Limited to the potential of _F (the sum of V _F of transistors T ₆ , T ₅ and diode D ₁ ). The current of the transistor T ₃ is 3V _F to 2V _F (V of the transistors T ₃ and T ₄
It is determined by the ratio of the resistance R ₁ to one V _{F obtained} by subtracting ( _F ). In this way, stable operation is guaranteed by the minimum and maximum control current limiting circuits. Since the system originally has a wider pull-in range than the conventional circuit, the minimum and maximum widths can be large.

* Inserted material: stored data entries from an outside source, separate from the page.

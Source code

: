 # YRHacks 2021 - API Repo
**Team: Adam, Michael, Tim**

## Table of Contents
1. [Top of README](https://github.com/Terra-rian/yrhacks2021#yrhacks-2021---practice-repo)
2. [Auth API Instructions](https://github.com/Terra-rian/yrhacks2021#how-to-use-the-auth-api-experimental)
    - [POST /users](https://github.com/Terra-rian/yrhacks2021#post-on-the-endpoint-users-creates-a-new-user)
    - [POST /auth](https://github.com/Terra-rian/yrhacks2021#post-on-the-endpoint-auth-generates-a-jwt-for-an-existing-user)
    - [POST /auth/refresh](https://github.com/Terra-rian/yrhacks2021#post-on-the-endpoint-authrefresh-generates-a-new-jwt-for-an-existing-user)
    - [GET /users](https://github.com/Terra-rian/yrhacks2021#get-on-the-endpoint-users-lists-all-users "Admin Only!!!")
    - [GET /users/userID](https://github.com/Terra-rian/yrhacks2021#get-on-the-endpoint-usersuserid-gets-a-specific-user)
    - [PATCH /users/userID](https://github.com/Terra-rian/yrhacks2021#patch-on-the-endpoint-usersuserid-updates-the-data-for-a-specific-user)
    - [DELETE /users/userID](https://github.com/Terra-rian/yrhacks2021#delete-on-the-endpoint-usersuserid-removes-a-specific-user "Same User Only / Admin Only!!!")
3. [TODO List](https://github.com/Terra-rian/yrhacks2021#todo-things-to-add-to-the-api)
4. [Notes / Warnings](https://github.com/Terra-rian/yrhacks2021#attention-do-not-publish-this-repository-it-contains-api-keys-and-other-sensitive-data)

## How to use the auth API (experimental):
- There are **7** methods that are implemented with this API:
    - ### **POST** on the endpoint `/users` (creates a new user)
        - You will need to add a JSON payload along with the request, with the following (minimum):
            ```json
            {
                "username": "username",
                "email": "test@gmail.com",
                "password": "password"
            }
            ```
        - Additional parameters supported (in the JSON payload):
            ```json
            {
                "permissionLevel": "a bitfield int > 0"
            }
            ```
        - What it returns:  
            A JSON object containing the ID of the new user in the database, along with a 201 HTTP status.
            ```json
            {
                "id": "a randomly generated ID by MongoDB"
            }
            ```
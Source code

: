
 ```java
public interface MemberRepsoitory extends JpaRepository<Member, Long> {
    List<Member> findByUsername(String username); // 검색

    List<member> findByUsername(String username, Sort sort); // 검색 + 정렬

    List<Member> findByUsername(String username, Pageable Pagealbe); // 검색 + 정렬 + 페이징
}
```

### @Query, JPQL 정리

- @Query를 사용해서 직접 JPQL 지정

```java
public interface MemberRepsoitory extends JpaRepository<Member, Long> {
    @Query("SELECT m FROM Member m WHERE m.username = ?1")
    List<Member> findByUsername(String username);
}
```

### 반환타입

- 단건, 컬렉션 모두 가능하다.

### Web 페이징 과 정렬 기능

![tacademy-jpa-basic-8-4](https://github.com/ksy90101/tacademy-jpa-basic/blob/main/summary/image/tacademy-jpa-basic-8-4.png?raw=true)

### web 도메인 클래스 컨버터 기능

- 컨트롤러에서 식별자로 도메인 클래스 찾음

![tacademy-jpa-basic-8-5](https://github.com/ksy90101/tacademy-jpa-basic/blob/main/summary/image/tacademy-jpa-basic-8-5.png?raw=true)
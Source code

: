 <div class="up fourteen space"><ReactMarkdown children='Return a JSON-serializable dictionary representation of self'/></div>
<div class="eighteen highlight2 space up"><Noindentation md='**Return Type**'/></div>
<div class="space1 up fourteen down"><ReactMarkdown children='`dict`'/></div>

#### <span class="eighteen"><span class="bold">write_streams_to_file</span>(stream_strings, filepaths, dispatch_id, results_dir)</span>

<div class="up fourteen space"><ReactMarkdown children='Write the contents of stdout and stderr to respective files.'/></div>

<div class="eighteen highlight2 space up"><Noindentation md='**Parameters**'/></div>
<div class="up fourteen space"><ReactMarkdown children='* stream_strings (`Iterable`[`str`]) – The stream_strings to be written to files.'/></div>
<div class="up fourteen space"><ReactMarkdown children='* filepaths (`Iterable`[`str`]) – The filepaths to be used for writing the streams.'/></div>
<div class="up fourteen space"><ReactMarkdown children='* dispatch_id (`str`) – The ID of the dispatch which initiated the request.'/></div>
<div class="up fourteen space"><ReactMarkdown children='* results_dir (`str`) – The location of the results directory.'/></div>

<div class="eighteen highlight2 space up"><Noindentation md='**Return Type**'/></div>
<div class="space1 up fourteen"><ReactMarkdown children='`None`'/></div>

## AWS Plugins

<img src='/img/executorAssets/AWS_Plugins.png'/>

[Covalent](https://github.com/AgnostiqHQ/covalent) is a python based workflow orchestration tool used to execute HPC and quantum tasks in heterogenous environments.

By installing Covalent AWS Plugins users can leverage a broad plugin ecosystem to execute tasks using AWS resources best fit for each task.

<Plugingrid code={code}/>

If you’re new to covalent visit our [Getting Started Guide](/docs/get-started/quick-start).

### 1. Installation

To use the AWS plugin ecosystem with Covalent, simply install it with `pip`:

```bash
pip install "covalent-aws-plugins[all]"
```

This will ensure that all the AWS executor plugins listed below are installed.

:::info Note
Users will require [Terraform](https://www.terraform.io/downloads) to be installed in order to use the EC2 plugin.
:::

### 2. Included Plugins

It goes without saying that the correction system of the second embodiment also has the same effect as that of the first embodiment.

Incidentally, the frequency characteristic of the filter to be corrected (IC filter) increases as the control current from the correction system of the present invention sent to the filter to be corrected increases.
As shown in FIG. 7, the characteristics shift from the graph k ₁ to the graph k ₂ and from the graph k ₂ to the graph k ₃ .

[0023]

According to the present invention, not only the resistance but also the variation in capacitance can be corrected, the number of elements can be reduced, and the pull-in range can be widened.

[Brief description of drawings]

FIG. 1 is a block diagram showing a configuration of a first exemplary embodiment of the present invention.

FIG. 2 is a circuit diagram illustrating the principle of an all-pulse filter according to the present invention.

FIG. 3 is a graph showing frequency characteristics of an all-pass filter.

FIG. 4 is a graph showing characteristics of the phase comparator according to the present invention.

FIG. 5 is a circuit diagram showing a configuration of a generation circuit that generates a pseudo sine wave according to the present invention.

FIG. 6 is a circuit diagram showing a configuration of a second exemplary embodiment of the present invention.

FIG. 7 is a graph showing changes in the frequency response of the corrected filter.

FIG. 8 is a block diagram showing an example of a conventional correction system.

FIG. 9 is a block diagram showing another example of a conventional correction system.

[Explanation of symbols]

 2 Reference signal source 4 All pass filter 6 Phase comparator 8 Low pass filter 9 Amplifier

Claims (2)

[Claims] 1. A reference signal generating means for generating a reference signal of a predetermined frequency, an all-pass filter having a controllable variable time constant and receiving the reference signal, a phase of an output signal of the all-pass filter and the reference signal. And a low-pass filter that blocks passage of high-frequency components of the control signal output from the phase comparison means, the all-pass filter having an adjustable time constant A variation correction system for an IC filter, which is formed on the same chip as above, wherein variable time constants of the all-pass filter and the IC filter are controlled by a control signal obtained through the low-pass filter. 2. The I according to claim 1, wherein said reference signal generating means generates a pseudo sine wave as a reference signal.
C filter variation correction system.